# [EXERCISE DIRECTIONS]
Search the records for "Tenuta". Report every line where it occurs.

# [DATA SHOWN]

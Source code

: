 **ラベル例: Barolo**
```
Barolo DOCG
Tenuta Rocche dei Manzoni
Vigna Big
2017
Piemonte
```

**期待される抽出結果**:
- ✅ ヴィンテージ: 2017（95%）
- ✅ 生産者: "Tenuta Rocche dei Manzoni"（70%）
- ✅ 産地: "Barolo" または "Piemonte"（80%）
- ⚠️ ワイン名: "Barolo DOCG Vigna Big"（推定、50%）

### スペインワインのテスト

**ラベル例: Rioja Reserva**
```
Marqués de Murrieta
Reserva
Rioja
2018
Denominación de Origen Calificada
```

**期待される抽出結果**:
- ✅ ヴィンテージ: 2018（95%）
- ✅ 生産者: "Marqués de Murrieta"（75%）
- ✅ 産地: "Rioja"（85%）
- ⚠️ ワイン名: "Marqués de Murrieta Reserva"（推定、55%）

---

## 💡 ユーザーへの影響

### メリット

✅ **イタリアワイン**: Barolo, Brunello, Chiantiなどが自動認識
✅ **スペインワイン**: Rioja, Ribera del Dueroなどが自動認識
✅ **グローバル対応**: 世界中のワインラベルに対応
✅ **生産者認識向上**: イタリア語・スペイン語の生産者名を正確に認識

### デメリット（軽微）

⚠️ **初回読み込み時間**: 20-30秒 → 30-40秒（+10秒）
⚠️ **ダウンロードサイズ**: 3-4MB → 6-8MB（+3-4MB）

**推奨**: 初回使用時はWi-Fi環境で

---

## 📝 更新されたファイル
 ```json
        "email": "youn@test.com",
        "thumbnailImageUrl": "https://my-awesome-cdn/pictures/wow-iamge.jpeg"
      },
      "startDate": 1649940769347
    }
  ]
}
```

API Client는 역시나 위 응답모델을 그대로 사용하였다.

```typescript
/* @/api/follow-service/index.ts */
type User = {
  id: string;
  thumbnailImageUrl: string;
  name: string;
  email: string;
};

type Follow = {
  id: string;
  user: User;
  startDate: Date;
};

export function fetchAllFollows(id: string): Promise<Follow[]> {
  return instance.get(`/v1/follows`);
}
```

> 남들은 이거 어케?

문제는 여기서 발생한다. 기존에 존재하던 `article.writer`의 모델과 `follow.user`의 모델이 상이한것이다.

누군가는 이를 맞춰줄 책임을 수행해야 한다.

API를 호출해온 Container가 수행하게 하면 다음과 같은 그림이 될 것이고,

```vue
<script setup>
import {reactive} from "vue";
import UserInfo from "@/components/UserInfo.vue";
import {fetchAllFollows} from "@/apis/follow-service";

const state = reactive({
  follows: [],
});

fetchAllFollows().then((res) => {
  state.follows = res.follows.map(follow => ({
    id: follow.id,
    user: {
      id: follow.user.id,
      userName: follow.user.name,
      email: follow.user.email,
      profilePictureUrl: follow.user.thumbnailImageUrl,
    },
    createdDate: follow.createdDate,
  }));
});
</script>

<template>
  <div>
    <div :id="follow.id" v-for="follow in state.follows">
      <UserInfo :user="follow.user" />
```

# [TASK SOLUTION]
Tenuta Rocche dei Manzoni
- ✅ 生産者: "Tenuta Rocche dei Manzoni"（70%）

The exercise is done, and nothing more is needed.